For the records below, give the number of lines where the string "Append" occurs. Include nothing else.

§ **INFORMATION GIVEN**
================================
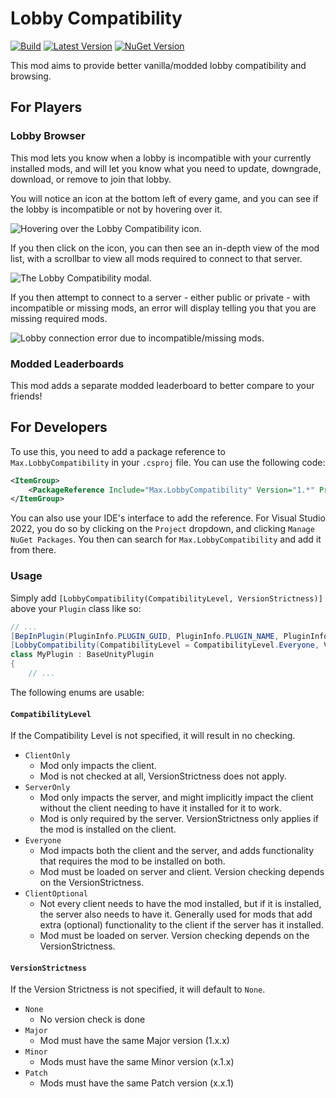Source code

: # Lobby Compatibility

[![Build](https://github.com/MaxWasUnavailable/LobbyCompatibility/actions/workflows/build.yml/badge.svg?branch=master)](https://github.com/MaxWasUnavailable/LobbyCompatibility/actions/workflows/build.yml)
[![Latest Version](https://img.shields.io/thunderstore/v/BMX/LobbyCompatibility?logo=thunderstore&logoColor=white)](https://thunderstore.io/c/lethal-company/p/BMX/LobbyCompatibility)
[![NuGet Version](https://img.shields.io/nuget/v/LethalCompany.LobbyCompatiblity?logo=nuget)](https://www.nuget.org/packages/LethalCompany.LobbyCompatiblity)

This mod aims to provide better vanilla/modded lobby compatibility and browsing.

## For Players

### Lobby Browser

This mod lets you know when a lobby is incompatible with your currently installed mods, and will let you know what you need to update, downgrade, download, or remove to join that lobby.

You will notice an icon at the bottom left of every game, and you can see if the lobby is incompatible or not by hovering over it.

![Hovering over the Lobby Compatibility icon.]()

If you then click on the icon, you can then see an in-depth view of the mod list, with a scrollbar to view all mods required to connect to that server.

![The Lobby Compatibility modal.]()

If you then attempt to connect to a server - either public or private - with incompatible or missing mods, an error will display telling you that you are missing required mods.

![Lobby connection error due to incompatible/missing mods.]()

### Modded Leaderboards

This mod adds a separate modded leaderboard to better compare to your friends!

## For Developers

To use this, you need to add a package reference to `Max.LobbyCompatibility` in your `.csproj` file. You can use the following code:

```xml
<ItemGroup>
    <PackageReference Include="Max.LobbyCompatibility" Version="1.*" PrivateAssets="all" />
</ItemGroup>
```

You can also use your IDE's interface to add the reference. For Visual Studio 2022, you do so by clicking on the `Project` dropdown, and clicking `Manage NuGet Packages`. You then can search for `Max.LobbyCompatibility` and add it from there.

### Usage

Simply add `[LobbyCompatibility(CompatibilityLevel, VersionStrictness)]` above your `Plugin` class like so:

```csharp
// ...
[BepInPlugin(PluginInfo.PLUGIN_GUID, PluginInfo.PLUGIN_NAME, PluginInfo.PLUGIN_VERSION)]
[LobbyCompatibility(CompatibilityLevel = CompatibilityLevel.Everyone, VersionStrictness = VersionStrictness.Minor)]
class MyPlugin : BaseUnityPlugin
{
    // ...
```

The following enums are usable:

#### `CompatibilityLevel`

If the Compatibility Level is not specified, it will result in no checking.

- `ClientOnly`
  - Mod only impacts the client.
  - Mod is not checked at all, VersionStrictness does not apply.
- `ServerOnly`
  - Mod only impacts the server, and might implicitly impact the client without the client needing to have it installed for it to work.
  - Mod is only required by the server. VersionStrictness only applies if the mod is installed on the client.
- `Everyone`
  - Mod impacts both the client and the server, and adds functionality that requires the mod to be installed on both.
  - Mod must be loaded on server and client. Version checking depends on the VersionStrictness.
- `ClientOptional`
  - Not every client needs to have the mod installed, but if it is installed, the server also needs to have it. Generally used for mods that add extra (optional) functionality to the client if the server has it installed.
  - Mod must be loaded on server. Version checking depends on the VersionStrictness.


#### `VersionStrictness`

If the Version Strictness is not specified, it will default to `None`.

- `None`
  - No version check is done
- `Major`
  - Mod must have the same Major version (1.x.x)
- `Minor`
  - Mods must have the same Minor version (x.1.x)
- `Patch`
  - Mods must have the same Patch version (x.x.1)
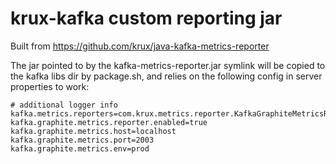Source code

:krux-kafka custom reporting jar
===============================

Built from https://github.com/krux/java-kafka-metrics-reporter

The jar pointed to by the kafka-metrics-reporter.jar symlink will
be copied to the kafka libs dir by package.sh, and relies on the
following config in server properties to work:

```
# additional logger info
kafka.metrics.reporters=com.krux.metrics.reporter.KafkaGraphiteMetricsReporter
kafka.graphite.metrics.reporter.enabled=true
kafka.graphite.metrics.host=localhost
kafka.graphite.metrics.port=2003
kafka.graphite.metrics.env=prod
```





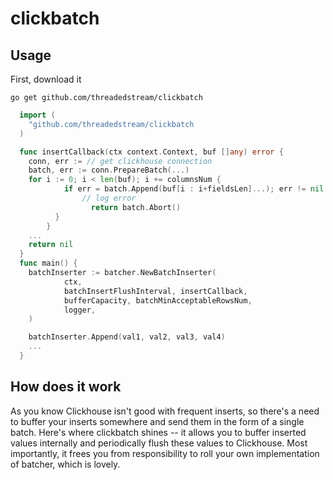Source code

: # clickbatch

## Usage 

First, download it
```
go get github.com/threadedstream/clickbatch
```

```go
  import (
    "github.com/threadedstream/clickbatch
  )

  func insertCallback(ctx context.Context, buf []any) error {
    conn, err := // get clickhouse connection
    batch, err := conn.PrepareBatch(...)
    for i := 0; i < len(buf); i += columnsNum {
      		if err = batch.Append(buf[i : i+fieldsLen]...); err != nil {
      			// log error
			      return batch.Abort()
          }
		}
    ...
    return nil
  }
  func main() {
    batchInserter := batcher.NewBatchInserter(
		    ctx,
		    batchInsertFlushInterval, insertCallback,
		    bufferCapacity, batchMinAcceptableRowsNum,
		    logger,
    )

    batchInserter.Append(val1, val2, val3, val4)
    ...
  }
```

## How does it work
As you know Clickhouse isn't good with frequent inserts, so there's a need to buffer your inserts somewhere and send them in the form of a single batch. 
Here's where clickbatch shines -- it allows you to buffer inserted values internally and periodically flush these values to Clickhouse. 
Most importantly, it frees you from responsibility to roll your own implementation of batcher, which is lovely.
================================
§ **OUTPUT OF THE EXERCISE**
2